Supplied data >>

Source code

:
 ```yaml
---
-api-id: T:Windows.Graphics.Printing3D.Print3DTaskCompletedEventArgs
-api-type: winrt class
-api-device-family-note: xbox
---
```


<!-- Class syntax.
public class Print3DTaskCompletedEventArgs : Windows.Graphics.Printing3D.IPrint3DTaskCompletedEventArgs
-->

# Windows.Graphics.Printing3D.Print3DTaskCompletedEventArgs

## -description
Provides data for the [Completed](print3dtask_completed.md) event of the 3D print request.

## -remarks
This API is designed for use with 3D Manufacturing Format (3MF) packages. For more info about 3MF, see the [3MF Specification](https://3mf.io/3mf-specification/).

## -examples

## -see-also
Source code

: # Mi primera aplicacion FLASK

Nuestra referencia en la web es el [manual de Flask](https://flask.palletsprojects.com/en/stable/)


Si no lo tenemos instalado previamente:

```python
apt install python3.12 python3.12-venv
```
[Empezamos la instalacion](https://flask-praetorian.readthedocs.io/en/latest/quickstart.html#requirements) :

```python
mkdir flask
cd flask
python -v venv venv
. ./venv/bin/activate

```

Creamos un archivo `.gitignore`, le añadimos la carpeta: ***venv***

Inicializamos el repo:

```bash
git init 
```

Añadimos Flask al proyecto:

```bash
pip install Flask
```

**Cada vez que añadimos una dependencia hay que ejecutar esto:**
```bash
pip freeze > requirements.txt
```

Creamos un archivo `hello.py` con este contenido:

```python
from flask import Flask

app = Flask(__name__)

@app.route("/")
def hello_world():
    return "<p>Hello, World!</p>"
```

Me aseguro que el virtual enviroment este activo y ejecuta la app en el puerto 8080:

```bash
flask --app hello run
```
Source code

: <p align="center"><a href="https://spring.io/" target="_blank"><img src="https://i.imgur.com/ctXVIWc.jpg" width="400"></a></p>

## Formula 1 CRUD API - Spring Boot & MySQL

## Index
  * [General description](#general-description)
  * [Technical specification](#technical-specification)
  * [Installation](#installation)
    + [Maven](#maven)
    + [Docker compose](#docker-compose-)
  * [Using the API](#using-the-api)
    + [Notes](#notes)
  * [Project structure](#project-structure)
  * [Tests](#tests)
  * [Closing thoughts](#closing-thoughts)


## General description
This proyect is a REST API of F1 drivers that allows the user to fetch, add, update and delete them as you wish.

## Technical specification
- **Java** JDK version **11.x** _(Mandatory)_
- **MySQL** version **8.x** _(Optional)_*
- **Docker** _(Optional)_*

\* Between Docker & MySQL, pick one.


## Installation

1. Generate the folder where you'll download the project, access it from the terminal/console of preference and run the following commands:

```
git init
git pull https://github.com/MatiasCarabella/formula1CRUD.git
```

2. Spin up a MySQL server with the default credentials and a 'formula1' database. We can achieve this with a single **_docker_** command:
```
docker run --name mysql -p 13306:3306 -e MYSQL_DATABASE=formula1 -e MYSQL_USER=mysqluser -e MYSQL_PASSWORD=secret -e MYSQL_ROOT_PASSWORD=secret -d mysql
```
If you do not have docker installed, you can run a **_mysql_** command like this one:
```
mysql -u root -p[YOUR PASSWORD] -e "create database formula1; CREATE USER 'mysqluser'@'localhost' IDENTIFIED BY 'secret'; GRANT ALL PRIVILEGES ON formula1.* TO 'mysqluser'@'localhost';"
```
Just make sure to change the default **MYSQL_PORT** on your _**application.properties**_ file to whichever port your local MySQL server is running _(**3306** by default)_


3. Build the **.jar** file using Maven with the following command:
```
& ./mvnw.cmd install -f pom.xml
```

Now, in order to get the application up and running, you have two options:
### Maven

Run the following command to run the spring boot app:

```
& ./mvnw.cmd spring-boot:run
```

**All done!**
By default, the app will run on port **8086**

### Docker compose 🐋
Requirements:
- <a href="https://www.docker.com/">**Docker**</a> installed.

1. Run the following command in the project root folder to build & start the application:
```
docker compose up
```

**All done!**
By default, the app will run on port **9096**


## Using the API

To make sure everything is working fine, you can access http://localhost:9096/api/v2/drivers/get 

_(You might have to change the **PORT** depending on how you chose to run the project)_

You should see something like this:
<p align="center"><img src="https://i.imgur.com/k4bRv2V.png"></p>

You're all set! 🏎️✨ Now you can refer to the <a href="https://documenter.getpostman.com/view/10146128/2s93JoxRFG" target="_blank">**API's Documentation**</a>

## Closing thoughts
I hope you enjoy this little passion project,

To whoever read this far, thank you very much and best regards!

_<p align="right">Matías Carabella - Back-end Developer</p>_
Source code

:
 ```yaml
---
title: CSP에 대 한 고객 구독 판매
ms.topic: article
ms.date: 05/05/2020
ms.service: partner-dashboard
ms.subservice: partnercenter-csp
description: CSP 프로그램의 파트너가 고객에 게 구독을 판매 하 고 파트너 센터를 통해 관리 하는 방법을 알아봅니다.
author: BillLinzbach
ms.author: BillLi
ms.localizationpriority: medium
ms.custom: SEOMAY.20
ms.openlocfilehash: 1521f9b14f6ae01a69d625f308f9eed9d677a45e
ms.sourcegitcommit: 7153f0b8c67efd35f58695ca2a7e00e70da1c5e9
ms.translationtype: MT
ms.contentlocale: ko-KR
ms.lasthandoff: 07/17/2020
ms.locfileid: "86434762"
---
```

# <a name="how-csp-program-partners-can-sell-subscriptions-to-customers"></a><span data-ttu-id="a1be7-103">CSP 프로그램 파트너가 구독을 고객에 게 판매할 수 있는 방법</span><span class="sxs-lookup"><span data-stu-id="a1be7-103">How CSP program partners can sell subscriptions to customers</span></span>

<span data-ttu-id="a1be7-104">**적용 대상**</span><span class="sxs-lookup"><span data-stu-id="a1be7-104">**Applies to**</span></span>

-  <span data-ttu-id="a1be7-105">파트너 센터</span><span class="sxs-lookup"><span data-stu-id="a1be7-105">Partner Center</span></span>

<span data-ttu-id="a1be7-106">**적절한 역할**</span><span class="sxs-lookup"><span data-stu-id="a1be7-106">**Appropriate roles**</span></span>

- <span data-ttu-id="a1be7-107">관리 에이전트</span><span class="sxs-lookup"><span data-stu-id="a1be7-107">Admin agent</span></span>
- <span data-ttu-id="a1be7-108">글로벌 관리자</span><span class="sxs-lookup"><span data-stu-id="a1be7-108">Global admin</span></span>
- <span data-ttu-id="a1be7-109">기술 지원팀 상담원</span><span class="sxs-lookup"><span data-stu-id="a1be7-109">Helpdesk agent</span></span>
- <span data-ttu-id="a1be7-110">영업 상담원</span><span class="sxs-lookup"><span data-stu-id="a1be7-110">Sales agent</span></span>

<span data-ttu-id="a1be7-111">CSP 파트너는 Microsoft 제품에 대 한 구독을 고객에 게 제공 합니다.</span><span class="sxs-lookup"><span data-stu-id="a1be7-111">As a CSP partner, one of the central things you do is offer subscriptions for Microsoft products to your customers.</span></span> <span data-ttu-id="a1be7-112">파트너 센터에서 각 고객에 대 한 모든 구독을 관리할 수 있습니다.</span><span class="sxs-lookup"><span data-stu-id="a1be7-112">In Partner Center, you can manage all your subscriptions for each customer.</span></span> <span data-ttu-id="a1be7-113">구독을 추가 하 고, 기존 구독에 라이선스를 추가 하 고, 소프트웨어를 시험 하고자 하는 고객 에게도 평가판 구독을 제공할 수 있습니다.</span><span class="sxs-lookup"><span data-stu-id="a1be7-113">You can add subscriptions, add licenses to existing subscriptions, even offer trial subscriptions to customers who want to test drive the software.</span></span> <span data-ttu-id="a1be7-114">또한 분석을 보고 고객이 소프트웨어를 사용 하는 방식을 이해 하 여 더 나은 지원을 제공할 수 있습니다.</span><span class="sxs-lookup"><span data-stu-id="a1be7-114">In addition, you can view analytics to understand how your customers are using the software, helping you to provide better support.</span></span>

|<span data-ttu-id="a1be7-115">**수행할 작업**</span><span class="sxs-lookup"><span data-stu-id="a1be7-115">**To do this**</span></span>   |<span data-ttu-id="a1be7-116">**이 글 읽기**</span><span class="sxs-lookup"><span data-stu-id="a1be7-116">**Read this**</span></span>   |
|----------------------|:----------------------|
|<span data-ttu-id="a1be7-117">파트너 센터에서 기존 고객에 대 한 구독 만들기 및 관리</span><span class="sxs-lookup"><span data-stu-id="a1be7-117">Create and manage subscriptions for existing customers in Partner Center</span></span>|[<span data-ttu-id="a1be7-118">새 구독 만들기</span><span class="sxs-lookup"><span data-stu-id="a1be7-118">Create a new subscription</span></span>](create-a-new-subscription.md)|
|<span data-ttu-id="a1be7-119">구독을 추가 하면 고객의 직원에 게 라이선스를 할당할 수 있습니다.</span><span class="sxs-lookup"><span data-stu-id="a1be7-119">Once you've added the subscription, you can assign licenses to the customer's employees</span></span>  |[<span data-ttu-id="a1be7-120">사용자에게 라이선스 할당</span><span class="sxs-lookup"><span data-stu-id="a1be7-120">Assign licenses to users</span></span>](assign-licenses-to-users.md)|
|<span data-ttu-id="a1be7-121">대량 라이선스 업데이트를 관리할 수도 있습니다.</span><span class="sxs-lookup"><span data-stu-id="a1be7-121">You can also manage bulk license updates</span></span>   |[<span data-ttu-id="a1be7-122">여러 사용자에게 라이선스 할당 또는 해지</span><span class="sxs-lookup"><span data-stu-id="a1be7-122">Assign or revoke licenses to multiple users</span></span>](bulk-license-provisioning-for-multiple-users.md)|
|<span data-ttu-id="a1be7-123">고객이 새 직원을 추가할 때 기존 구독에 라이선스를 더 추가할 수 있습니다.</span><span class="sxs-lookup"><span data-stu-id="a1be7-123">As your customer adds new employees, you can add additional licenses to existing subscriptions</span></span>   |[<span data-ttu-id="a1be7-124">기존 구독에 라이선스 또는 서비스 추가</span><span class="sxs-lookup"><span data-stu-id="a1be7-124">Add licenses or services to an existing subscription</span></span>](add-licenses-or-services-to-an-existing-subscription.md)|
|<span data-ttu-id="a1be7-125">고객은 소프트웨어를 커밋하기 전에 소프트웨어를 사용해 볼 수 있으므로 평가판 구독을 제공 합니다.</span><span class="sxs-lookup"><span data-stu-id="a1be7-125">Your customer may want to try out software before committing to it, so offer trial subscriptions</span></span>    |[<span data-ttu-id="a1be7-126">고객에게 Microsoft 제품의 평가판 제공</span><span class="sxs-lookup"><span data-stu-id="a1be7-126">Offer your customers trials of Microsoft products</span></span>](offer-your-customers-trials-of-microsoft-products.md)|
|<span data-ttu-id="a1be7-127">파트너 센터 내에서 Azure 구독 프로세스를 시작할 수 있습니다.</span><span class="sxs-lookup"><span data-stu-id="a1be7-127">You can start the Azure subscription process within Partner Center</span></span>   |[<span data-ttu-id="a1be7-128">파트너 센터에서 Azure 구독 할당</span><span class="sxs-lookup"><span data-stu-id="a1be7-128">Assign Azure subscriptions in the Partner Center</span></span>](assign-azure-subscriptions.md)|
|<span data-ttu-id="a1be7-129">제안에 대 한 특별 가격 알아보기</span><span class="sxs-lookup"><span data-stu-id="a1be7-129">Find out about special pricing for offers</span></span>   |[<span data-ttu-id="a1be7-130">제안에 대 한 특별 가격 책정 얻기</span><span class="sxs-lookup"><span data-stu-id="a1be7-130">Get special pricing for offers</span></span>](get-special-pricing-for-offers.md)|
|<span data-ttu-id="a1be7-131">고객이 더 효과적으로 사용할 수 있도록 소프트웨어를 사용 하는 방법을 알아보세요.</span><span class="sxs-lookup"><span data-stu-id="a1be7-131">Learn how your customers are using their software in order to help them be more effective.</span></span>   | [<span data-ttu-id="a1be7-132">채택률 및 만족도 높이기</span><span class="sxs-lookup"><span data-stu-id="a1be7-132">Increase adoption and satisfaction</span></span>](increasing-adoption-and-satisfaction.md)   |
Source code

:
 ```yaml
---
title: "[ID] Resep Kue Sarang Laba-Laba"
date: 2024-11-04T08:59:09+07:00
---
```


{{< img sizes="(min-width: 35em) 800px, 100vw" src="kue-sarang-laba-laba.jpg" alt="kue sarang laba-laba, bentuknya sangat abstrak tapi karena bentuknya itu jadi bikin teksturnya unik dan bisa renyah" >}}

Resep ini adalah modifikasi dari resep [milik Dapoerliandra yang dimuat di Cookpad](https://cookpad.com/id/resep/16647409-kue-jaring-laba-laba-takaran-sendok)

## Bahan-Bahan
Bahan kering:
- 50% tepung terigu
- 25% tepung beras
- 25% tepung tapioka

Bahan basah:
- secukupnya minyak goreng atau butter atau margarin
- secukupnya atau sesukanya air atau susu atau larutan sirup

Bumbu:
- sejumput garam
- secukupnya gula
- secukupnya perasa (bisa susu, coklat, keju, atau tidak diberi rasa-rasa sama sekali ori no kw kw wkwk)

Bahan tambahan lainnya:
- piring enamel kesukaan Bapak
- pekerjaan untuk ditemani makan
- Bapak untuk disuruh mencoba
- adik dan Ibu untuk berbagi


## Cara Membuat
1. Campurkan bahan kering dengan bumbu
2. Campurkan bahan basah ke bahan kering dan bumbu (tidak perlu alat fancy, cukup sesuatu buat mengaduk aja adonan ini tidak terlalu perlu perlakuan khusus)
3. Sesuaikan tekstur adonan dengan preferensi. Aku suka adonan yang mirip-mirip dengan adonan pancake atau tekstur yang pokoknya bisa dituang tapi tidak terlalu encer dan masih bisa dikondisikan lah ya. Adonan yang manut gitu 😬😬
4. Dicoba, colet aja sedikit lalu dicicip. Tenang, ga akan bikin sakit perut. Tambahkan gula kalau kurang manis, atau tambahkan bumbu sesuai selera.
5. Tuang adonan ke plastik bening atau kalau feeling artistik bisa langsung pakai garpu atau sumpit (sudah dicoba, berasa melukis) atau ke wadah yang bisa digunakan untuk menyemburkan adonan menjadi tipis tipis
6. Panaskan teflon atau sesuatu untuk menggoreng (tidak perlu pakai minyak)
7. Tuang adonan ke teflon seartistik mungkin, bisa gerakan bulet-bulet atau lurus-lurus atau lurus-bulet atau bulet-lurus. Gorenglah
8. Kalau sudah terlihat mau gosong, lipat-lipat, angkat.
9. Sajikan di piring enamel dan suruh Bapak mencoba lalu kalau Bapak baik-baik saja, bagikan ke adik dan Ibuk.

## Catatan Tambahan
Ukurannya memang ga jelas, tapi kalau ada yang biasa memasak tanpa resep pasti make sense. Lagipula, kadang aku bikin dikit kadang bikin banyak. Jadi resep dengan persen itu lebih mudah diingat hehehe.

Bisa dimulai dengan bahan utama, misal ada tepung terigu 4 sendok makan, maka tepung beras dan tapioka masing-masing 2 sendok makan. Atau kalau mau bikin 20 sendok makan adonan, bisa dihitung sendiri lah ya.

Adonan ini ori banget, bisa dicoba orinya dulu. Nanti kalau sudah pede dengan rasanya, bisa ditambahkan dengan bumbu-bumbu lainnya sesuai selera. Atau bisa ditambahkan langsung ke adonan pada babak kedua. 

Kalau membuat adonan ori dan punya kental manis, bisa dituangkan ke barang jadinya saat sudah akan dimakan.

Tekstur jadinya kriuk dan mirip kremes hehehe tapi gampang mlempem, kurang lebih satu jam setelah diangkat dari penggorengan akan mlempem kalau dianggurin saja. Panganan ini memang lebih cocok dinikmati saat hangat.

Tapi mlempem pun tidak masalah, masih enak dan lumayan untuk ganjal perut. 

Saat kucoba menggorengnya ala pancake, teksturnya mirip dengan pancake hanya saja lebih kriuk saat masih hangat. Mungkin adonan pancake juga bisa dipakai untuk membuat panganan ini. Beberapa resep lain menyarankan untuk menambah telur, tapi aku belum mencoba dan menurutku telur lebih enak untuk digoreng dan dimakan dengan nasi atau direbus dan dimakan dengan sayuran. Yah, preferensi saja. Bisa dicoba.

Problem description >> Word for word, restate the lines above from the line containing "- secukupnya perasa" through the line containing "2. Campurkan bahan", with both included and nothing else.

Answer space >>
- secukupnya perasa (bisa susu, coklat, keju, atau tidak diberi rasa-rasa sama sekali ori no kw kw wkwk)

Bahan tambahan lainnya:
- piring enamel kesukaan Bapak
- pekerjaan untuk ditemani makan
- Bapak untuk disuruh mencoba
- adik dan Ibu untuk berbagi


## Cara Membuat
1. Campurkan bahan kering dengan bumbu
2. Campurkan bahan basah ke bahan kering dan bumbu (tidak perlu alat fancy, cukup sesuatu buat mengaduk aja adonan ini tidak terlalu perlu perlakuan khusus)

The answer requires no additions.